El personal diplomático advirtió en un informe secreto sobre el funcionamiento de Campo de Mayo, uno de los peores centros de exterminio. A pesar de ello, la Corona y el gobierno de Suárez mantuvieron las relaciones con el régimen de Videla. Cartas desesperadas, llamadas telefónicas que acababan en lágrimas y un insoportable presentimiento de que […]
El personal diplomático advirtió en un informe secreto sobre el funcionamiento de Campo de Mayo, uno de los peores centros de exterminio. A pesar de ello, la Corona y el gobierno de Suárez mantuvieron las relaciones con el régimen de Videla.

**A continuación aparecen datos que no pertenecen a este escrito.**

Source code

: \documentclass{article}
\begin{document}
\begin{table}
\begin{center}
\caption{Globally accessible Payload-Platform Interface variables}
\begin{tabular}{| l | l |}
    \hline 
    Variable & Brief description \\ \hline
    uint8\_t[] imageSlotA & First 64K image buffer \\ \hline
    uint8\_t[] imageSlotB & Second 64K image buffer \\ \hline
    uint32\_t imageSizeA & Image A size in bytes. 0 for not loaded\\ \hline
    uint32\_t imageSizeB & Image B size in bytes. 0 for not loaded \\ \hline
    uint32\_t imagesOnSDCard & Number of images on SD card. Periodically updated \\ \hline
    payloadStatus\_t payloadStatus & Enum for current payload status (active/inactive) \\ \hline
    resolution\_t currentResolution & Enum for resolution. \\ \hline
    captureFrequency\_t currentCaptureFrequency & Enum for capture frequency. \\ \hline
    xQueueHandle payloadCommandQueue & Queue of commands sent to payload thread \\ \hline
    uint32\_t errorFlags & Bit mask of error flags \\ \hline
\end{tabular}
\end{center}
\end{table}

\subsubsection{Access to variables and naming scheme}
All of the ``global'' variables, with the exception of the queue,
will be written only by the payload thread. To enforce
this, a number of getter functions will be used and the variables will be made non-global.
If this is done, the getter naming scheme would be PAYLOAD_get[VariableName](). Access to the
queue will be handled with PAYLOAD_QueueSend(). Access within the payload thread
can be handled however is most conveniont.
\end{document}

Cartas desesperadas, llamadas telefónicas que acababan en lágrimas y un insoportable presentimiento de que lo peor siempre estaba por llegar. Entre 1976 y 1983, la embajada y los consulados de España en Argentina recibieron innumerables pedidos de auxilio por parte de familiares de desaparecidos. Tal como confirman distintos documentos a los que ha accedido Público, no hubo prácticamente ni un día en el que no se acercaran padres, esposas, hermanos o hijos en busca de socorro. Querían que el gobierno de España salvase a sus compatriotas en peligro, pero no lo consiguieron.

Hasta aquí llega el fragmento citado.